Robert Q. Whitwell, U.S. Atty., William M. Dye, Jr., Asst. U.S. Atty., Oxford, Miss., for defendant.


SENTER, Chief Judge.

This cause comes before the court on the United States of America's motion for leave to appeal the order of the bankruptcy court entered April 17, 1987. For the reasons discussed below, the court grants the motion as well taken. The court has previously granted a motion by the United States to retain jurisdiction over the adversary complaint in this court. The court finds that the cause should be held in abeyance pending a hearing on the interlocutory appeal.


The debtor in this cause filed a petition for relief and plan of reorganization under Chapter 12 of the Bankruptcy Act on February 9, 1987. The petition lists debts of $4,879,473.62 including $4,031,638.97 in loans from the Farmers Home Administration (FmHA). With the petition and plan of reorganization, the debtor filed a complaint against FmHA alleging that the contract was void on several grounds.[1]

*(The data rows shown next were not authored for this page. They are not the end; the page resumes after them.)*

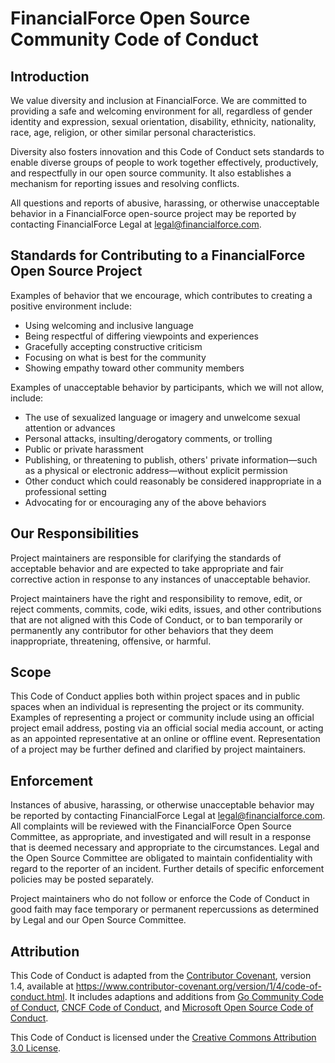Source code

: # FinancialForce Open Source Community Code of Conduct

## Introduction
We value diversity and inclusion at FinancialForce. We are committed to providing a safe and welcoming environment for all, regardless of gender identity and expression, sexual orientation, disability, ethnicity, nationality, race, age, religion, or other similar personal characteristics.

Diversity also fosters innovation and this Code of Conduct sets standards to enable diverse groups of people to work together effectively, productively, and respectfully in our open source community. It also establishes a mechanism for reporting issues and resolving conflicts.

All questions and reports of abusive, harassing, or otherwise unacceptable behavior in a FinancialForce open-source project may be reported by contacting FinancialForce Legal at legal@financialforce.com. 

## Standards for Contributing to a FinancialForce Open Source Project 
Examples of behavior that we encourage, which contributes to creating a positive environment include:

* Using welcoming and inclusive language
* Being respectful of differing viewpoints and experiences
* Gracefully accepting constructive criticism
* Focusing on what is best for the community
* Showing empathy toward other community members

Examples of unacceptable behavior by participants, which we will not allow, include:

* The use of sexualized language or imagery and unwelcome sexual attention or advances
* Personal attacks, insulting/derogatory comments, or trolling
* Public or private harassment
* Publishing, or threatening to publish, others' private information—such as a physical or electronic address—without explicit permission
* Other conduct which could reasonably be considered inappropriate in a professional setting
* Advocating for or encouraging any of the above behaviors

## Our Responsibilities
Project maintainers are responsible for clarifying the standards of acceptable behavior and are expected to take appropriate and fair corrective action in response to any instances of unacceptable behavior.

Project maintainers have the right and responsibility to remove, edit, or reject comments, commits, code, wiki edits, issues, and other contributions that are not aligned with this Code of Conduct, or to ban temporarily or permanently any contributor for other behaviors that they deem inappropriate, threatening, offensive, or harmful.

## Scope
This Code of Conduct applies both within project spaces and in public spaces when an individual is representing the project or its community. Examples of representing a project or community include using an official project email address, posting via an official social media account, or acting as an appointed representative at an online or offline event. Representation of a project may be further defined and clarified by project maintainers.

## Enforcement
Instances of abusive, harassing, or otherwise unacceptable behavior may be reported by contacting FinancialForce Legal at legal@financialforce.com. All complaints will be reviewed with the FinancialForce Open Source Committee, as appropriate, and investigated and will result in a response that is deemed necessary and appropriate to the circumstances. Legal and the Open Source Committee are obligated to maintain confidentiality with regard to the reporter of an incident. Further details of specific enforcement policies may be posted separately.

Project maintainers who do not follow or enforce the Code of Conduct in good faith may face temporary or permanent repercussions as determined by Legal and our Open Source Committee.

## Attribution
This Code of Conduct is adapted from the [Contributor Covenant](https://www.contributor-covenant.org/), version 1.4, available at https://www.contributor-covenant.org/version/1/4/code-of-conduct.html. It includes adaptions and additions from [Go Community Code of Conduct](https://golang.org/conduct), [CNCF Code of Conduct](https://github.com/cncf/foundation/blob/master/code-of-conduct.md), and [Microsoft Open Source Code of Conduct](https://opensource.microsoft.com/codeofconduct/).

This Code of Conduct is licensed under the [Creative Commons Attribution 3.0 License](https://creativecommons.org/licenses/by/3.0/us/).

The United States moved to dismiss the petition on grounds that the debtors failed to meet the jurisdictional prerequisites of 11 U.S.C. § 101(17) (A). The bankruptcy court found that it had jurisdiction to determine its own jurisdiction. The bankruptcy court further found that this would require that the court hear the adversary complaint to determine whether the debtor would meet the jurisdictional amount. The court issued an order denying the motion to dismiss. The United States now seeks leave *96 to appeal that order under 28 U.S.C. § 158 (1984).

Conclusions of Law

Under 28 U.S.C. § 158(a), the district court is granted jurisdiction to hear "appeals from final judgments, orders, and decrees, and with leave of the court, from interlocutory orders and decrees, of bankruptcy judges entered in cases and proceedings referred to the bankruptcy judges under section 157 of this title." These appeals "shall be taken in the same manner as appeals in civil proceedings generally are taken to the courts of appeals from the district courts. . . ." 28 U.S.C. § 158(c) (1984).

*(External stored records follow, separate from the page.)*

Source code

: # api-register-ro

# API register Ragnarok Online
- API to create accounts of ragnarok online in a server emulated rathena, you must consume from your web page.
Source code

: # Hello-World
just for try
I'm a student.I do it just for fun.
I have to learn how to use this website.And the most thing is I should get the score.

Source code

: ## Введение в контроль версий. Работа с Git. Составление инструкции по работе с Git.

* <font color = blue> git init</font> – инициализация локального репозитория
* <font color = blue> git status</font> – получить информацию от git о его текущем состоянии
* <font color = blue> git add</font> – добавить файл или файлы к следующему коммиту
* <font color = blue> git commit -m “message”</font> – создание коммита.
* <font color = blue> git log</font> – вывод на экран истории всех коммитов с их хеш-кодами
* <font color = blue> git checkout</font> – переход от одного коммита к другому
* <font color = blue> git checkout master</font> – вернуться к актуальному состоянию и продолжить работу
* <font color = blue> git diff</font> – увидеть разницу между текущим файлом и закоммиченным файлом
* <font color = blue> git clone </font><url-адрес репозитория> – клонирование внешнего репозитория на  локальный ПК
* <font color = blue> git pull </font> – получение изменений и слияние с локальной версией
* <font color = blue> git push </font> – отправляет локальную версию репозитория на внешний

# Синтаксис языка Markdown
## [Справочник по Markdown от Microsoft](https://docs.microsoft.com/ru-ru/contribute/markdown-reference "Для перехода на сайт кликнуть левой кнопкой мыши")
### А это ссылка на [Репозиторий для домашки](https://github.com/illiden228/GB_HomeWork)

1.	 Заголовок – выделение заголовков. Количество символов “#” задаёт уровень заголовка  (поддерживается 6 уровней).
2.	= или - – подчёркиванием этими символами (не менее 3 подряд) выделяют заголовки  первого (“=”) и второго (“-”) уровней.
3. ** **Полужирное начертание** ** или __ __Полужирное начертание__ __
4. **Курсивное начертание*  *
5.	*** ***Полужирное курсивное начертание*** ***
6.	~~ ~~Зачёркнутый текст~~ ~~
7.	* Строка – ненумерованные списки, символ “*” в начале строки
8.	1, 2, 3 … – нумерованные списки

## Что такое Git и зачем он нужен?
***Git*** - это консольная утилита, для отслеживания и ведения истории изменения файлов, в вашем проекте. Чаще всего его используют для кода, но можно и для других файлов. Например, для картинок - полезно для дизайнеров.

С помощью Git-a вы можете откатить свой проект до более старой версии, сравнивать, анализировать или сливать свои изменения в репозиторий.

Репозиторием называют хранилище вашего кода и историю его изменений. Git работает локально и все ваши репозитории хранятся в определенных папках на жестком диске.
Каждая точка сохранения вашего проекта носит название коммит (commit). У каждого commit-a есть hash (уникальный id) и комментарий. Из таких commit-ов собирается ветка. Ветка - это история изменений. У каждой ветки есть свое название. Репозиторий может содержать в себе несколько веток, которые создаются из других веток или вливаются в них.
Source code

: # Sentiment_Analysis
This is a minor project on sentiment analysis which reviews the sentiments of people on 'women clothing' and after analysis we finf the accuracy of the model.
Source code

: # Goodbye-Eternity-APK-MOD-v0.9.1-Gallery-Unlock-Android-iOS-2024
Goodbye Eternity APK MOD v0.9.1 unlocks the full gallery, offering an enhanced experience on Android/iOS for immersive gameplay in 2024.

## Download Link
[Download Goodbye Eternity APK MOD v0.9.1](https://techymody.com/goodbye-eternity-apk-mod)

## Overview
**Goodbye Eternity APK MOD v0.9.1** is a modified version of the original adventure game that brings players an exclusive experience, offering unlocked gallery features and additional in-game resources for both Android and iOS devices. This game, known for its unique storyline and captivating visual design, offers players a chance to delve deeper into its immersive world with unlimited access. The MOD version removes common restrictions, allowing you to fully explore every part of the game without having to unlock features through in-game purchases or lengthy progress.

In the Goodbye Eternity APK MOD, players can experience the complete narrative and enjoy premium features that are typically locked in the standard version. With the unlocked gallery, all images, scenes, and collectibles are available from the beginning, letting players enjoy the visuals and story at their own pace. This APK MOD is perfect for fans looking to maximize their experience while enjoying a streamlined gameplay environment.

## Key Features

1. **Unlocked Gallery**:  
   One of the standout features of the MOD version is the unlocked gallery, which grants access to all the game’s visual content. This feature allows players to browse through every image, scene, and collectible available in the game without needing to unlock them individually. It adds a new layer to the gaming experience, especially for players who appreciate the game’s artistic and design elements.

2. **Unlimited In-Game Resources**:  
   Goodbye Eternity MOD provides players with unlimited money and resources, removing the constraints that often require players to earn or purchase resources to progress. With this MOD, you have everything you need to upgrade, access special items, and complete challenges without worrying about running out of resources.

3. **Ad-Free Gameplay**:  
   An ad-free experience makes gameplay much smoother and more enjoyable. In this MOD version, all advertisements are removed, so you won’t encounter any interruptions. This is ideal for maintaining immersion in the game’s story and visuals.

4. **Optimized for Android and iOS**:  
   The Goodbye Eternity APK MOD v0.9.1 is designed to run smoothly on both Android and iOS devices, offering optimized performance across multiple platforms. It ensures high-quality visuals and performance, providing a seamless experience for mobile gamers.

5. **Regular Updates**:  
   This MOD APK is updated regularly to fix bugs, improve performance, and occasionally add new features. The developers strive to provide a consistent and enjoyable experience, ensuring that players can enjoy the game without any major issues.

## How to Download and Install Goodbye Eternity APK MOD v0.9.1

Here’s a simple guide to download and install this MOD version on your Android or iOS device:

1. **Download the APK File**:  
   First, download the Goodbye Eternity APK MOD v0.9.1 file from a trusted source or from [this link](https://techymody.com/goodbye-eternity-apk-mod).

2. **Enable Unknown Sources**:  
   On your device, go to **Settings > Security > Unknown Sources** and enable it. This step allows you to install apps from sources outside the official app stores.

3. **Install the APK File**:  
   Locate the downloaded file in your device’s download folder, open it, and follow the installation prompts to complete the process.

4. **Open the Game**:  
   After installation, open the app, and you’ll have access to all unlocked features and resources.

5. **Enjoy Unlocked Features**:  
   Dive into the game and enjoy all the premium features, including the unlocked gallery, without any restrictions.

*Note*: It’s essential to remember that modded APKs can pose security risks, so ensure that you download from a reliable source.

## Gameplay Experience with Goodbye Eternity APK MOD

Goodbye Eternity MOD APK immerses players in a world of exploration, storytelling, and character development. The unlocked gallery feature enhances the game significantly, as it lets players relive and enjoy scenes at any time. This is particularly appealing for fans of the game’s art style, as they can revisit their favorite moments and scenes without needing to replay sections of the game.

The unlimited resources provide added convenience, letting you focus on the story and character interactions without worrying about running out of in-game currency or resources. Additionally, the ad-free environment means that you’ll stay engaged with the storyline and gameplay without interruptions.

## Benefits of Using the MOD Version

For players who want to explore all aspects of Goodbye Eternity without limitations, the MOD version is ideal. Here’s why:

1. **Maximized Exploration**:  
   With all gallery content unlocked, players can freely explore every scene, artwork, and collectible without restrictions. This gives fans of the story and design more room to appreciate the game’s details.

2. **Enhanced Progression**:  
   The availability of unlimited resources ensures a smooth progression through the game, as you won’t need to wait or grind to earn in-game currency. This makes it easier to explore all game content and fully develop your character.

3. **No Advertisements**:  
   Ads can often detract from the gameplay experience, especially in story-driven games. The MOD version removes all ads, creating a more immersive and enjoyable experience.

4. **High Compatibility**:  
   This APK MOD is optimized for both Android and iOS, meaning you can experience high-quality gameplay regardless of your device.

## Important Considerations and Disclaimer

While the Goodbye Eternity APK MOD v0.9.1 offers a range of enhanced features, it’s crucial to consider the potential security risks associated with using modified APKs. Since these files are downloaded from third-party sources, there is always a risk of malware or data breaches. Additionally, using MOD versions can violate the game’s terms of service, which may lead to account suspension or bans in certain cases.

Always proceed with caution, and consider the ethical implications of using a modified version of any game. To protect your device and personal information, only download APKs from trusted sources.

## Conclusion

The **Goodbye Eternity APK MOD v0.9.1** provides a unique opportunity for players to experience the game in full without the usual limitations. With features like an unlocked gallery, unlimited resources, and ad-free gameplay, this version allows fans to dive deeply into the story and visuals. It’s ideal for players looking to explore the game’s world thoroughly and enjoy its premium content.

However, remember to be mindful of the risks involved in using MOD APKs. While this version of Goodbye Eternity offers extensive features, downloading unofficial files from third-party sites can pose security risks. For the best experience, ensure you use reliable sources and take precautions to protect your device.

A denied motion to dismiss is not a final order entitled to appeal as of right. See Louisiana Ice Cream Distributors, Inc. v. Carvel Corp., 821 F.2d 1031 (5th Cir. 1987). Any appeal of a denial of a motion to dismiss is interlocutory in nature and subject to the discretion of the court. Which court is to certify leave to appeal and the standards to be applied in determining whether to grant leave to appeal are not readily determinable from 28 U.S.C. § 158.

(1) 28 U.S.C. § 1292(b) should be applied by analogy.

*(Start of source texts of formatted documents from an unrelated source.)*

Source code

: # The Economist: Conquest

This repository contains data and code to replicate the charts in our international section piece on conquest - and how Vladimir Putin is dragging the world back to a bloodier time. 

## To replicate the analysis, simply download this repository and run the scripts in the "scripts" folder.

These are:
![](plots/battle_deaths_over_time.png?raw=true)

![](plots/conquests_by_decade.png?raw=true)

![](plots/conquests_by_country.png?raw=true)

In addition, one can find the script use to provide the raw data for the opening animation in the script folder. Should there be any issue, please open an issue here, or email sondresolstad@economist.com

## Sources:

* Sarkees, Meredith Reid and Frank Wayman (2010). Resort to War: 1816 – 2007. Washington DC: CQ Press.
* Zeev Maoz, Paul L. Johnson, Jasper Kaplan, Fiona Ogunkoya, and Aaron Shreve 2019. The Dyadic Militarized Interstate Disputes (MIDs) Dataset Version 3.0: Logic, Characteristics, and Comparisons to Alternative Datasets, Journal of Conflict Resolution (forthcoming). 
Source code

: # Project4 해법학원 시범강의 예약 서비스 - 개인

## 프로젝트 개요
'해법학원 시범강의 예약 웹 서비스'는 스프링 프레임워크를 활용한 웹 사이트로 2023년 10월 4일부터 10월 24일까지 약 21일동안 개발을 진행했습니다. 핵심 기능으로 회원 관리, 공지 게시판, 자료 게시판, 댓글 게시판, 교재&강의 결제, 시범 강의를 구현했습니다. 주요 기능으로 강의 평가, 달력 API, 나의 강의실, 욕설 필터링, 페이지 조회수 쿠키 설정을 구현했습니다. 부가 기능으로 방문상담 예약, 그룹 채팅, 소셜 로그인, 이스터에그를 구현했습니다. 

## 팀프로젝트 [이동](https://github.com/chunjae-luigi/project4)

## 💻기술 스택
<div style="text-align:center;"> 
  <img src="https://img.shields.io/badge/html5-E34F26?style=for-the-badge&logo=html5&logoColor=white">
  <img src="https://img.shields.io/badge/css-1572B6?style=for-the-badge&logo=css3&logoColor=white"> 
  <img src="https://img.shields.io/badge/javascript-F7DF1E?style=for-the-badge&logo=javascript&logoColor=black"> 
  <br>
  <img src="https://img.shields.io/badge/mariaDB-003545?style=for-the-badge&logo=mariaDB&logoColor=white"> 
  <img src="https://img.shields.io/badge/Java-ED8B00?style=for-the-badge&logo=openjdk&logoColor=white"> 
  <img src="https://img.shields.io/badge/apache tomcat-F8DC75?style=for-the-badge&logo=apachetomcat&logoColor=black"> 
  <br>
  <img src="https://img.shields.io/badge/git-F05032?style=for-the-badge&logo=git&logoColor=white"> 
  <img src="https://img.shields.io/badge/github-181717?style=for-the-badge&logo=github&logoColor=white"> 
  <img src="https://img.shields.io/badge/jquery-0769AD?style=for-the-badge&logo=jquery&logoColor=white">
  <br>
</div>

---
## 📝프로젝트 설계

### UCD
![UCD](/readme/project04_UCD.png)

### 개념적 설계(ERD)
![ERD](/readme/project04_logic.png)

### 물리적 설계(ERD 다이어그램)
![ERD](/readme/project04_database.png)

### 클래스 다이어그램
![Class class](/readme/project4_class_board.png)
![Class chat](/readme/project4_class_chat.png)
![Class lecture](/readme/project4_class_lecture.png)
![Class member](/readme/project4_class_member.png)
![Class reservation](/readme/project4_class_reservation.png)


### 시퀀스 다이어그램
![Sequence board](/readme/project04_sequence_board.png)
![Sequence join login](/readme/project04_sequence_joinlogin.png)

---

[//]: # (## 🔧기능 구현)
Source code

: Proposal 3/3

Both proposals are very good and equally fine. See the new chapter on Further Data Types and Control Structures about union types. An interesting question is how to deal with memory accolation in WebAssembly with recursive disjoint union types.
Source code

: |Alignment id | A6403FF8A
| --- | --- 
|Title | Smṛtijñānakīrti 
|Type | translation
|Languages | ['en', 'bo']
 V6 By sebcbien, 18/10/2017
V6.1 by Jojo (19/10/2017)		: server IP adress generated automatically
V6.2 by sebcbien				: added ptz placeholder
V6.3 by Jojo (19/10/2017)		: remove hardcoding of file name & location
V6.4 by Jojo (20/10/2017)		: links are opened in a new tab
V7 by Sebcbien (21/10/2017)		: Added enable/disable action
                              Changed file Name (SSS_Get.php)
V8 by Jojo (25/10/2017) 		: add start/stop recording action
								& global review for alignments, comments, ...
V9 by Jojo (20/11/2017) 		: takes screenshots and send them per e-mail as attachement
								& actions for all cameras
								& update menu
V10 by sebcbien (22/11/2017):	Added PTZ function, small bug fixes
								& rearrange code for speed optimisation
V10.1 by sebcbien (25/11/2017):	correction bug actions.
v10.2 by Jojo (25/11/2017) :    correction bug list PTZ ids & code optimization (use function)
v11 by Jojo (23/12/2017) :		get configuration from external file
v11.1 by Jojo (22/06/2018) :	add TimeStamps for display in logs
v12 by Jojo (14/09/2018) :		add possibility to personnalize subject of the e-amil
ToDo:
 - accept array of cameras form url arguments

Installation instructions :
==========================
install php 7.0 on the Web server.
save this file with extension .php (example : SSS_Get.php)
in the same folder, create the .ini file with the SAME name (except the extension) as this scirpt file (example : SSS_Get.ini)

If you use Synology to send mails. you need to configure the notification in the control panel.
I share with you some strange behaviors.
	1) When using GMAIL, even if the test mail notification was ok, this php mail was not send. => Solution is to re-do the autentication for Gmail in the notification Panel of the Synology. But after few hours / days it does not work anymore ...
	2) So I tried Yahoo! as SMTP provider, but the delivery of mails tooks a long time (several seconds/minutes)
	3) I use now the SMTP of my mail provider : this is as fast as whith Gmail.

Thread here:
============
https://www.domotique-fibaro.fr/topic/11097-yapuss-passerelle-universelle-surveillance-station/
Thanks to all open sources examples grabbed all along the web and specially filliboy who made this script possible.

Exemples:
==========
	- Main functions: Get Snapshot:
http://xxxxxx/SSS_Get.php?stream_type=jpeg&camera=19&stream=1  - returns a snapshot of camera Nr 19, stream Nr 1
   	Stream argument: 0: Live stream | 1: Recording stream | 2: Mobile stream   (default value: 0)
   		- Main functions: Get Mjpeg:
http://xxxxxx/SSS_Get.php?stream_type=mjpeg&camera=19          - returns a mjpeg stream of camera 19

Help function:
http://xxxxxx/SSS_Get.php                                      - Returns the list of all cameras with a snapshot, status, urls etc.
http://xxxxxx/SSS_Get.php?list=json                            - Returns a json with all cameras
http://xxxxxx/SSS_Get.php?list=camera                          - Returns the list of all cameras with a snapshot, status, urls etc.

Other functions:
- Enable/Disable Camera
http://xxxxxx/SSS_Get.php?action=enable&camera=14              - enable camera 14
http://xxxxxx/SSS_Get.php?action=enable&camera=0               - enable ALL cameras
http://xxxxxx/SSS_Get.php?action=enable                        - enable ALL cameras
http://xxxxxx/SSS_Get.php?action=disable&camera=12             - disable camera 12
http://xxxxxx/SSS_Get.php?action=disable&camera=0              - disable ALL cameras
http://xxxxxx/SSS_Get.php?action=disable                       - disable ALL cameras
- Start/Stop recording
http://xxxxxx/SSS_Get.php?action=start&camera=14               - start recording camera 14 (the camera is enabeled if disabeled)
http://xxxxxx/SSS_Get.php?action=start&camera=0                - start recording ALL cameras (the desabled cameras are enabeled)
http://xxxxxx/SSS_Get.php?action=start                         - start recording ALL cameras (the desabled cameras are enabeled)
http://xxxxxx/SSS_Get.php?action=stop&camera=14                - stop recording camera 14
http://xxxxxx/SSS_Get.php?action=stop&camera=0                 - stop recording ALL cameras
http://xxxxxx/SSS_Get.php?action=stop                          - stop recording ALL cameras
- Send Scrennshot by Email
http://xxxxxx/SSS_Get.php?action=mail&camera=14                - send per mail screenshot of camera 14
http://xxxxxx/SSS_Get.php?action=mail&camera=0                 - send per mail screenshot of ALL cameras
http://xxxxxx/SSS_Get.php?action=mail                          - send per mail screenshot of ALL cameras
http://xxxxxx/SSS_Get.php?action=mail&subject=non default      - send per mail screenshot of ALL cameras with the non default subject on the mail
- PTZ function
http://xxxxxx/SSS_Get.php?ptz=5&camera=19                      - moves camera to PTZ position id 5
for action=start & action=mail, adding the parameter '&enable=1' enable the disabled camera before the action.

Because 28 U.S.C. § 158(c) states that appeals from bankruptcy courts are to be "taken in the same manner as appeals in civil proceedings generally are taken to the courts of appeals from the district courts," several courts have ruled that the standards for granting leave to appeal should be § 1292(b) as applied by the circuit courts. See In re Bertoli, 812 F.2d 136, 139 (3rd Cir.1987); In re Southern Industrial Banking Corp., 70 B.R. 196, 200-01 (E.D.Tenn.1986); In re Huff, 61 B.R. 678, 682 (N.D.Ill.1986); In re Hunt International Resources Corp., 57 B.R. 371, 372 (N.D.Tex.1985); In re Manville Forest Products Corp., 47 B.R. 955, 957 (S.D.N.Y. 1985). However, the analogy is not perfect, as there is no requirement of certification by the bankruptcy court. See In re Bertoli, 812 F.2d at 139-40, First American Bank of N.Y. v. Century Glove, Inc., 64 B.R. 958, 962 (D.Del.1986); In re Huff, 61 B.R. at 682 & n. 6.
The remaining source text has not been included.